**Problem to work on:**
Using the data below, work out how many lines contain "webp", and report only that number.

**Input material:**
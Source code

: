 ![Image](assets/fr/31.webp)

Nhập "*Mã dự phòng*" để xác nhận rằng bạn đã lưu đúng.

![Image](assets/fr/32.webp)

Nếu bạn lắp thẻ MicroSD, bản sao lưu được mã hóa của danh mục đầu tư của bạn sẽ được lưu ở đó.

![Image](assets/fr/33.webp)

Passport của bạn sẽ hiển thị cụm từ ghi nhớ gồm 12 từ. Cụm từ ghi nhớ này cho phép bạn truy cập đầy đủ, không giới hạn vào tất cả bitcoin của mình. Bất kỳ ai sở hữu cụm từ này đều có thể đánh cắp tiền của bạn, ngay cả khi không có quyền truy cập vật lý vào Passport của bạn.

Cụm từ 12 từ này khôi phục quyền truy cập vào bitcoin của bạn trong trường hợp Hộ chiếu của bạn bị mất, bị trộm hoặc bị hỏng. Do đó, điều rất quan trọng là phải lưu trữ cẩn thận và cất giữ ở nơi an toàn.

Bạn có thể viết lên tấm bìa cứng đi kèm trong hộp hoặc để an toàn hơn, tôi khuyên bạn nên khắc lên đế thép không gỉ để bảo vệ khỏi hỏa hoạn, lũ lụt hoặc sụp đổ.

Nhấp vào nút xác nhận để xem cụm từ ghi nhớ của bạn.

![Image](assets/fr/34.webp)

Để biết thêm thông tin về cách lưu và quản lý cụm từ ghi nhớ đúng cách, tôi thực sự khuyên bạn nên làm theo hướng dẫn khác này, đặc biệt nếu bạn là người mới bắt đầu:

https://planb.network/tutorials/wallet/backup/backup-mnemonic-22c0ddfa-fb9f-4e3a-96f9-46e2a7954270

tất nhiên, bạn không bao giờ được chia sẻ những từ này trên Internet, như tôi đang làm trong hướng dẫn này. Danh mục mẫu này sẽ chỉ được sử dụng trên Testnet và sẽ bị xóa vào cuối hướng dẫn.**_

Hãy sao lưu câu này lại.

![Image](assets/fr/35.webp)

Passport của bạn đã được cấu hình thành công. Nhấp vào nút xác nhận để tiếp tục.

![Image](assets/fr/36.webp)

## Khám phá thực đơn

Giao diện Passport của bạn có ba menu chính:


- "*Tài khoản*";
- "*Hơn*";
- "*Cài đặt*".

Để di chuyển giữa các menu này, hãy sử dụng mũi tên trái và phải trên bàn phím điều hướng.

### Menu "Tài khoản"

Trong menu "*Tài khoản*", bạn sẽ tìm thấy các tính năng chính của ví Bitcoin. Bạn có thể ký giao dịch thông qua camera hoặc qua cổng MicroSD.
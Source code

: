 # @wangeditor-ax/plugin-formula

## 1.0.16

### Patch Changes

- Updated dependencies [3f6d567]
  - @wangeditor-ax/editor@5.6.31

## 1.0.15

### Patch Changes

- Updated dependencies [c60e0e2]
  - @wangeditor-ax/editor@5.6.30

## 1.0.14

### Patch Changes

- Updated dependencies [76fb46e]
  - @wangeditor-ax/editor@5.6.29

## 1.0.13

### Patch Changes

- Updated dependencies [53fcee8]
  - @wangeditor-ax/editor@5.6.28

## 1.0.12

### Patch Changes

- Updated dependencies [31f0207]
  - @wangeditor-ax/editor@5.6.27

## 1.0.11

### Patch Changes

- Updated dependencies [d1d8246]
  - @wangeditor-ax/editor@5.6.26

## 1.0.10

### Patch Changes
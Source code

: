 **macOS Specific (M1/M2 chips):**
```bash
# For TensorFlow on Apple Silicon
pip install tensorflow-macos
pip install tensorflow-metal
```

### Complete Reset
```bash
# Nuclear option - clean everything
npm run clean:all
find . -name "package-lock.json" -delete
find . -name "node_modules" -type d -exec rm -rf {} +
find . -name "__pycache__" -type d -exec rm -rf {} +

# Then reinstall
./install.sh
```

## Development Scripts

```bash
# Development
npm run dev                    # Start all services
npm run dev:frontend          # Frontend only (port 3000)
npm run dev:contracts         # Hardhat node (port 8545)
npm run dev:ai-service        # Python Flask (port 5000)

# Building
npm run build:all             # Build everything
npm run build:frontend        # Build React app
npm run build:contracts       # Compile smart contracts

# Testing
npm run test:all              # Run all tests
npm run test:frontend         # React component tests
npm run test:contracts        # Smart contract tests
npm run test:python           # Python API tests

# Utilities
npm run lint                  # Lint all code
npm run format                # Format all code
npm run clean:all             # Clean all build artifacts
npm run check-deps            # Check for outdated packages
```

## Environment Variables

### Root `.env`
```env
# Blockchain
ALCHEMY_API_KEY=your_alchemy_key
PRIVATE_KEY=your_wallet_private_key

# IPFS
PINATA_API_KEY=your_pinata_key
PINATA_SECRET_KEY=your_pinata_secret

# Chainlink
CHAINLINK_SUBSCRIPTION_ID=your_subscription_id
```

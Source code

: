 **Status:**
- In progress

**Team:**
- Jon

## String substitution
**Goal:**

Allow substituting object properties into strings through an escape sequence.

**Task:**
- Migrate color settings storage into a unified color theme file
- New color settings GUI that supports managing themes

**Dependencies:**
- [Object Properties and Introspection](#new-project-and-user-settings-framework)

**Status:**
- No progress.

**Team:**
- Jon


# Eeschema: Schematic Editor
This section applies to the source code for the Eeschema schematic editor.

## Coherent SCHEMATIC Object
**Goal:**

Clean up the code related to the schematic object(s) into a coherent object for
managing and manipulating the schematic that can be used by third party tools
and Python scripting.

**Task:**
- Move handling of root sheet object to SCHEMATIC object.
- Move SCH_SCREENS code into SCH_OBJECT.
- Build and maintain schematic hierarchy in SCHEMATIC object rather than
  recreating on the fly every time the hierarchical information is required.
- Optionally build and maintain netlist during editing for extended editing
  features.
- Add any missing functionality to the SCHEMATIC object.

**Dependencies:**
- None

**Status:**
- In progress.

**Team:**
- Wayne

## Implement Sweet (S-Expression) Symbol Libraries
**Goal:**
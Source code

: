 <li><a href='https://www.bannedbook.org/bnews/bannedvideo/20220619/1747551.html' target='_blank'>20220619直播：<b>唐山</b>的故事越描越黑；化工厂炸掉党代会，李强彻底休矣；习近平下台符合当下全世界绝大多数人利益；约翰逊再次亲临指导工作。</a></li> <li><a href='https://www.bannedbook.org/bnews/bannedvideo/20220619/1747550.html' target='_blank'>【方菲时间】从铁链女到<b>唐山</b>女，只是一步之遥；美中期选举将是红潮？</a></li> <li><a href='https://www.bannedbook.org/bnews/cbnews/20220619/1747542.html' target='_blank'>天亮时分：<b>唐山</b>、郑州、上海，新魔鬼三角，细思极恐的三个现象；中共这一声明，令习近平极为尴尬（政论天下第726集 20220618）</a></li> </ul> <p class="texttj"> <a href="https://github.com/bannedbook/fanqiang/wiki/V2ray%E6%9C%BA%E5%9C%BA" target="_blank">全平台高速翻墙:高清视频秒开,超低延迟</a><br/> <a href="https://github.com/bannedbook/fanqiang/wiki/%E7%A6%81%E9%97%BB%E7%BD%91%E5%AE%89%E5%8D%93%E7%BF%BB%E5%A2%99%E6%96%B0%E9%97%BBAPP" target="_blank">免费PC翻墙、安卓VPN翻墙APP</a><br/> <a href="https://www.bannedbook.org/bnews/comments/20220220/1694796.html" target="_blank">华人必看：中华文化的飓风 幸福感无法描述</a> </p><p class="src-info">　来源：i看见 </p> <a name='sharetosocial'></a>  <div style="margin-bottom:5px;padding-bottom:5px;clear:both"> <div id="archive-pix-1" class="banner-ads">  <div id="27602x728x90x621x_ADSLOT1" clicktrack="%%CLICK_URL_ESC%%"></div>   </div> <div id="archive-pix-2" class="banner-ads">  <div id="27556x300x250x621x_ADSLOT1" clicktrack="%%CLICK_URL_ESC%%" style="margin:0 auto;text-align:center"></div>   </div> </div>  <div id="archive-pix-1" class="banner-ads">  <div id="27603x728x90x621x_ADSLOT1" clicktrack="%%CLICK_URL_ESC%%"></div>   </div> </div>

**Finished exercise:**
6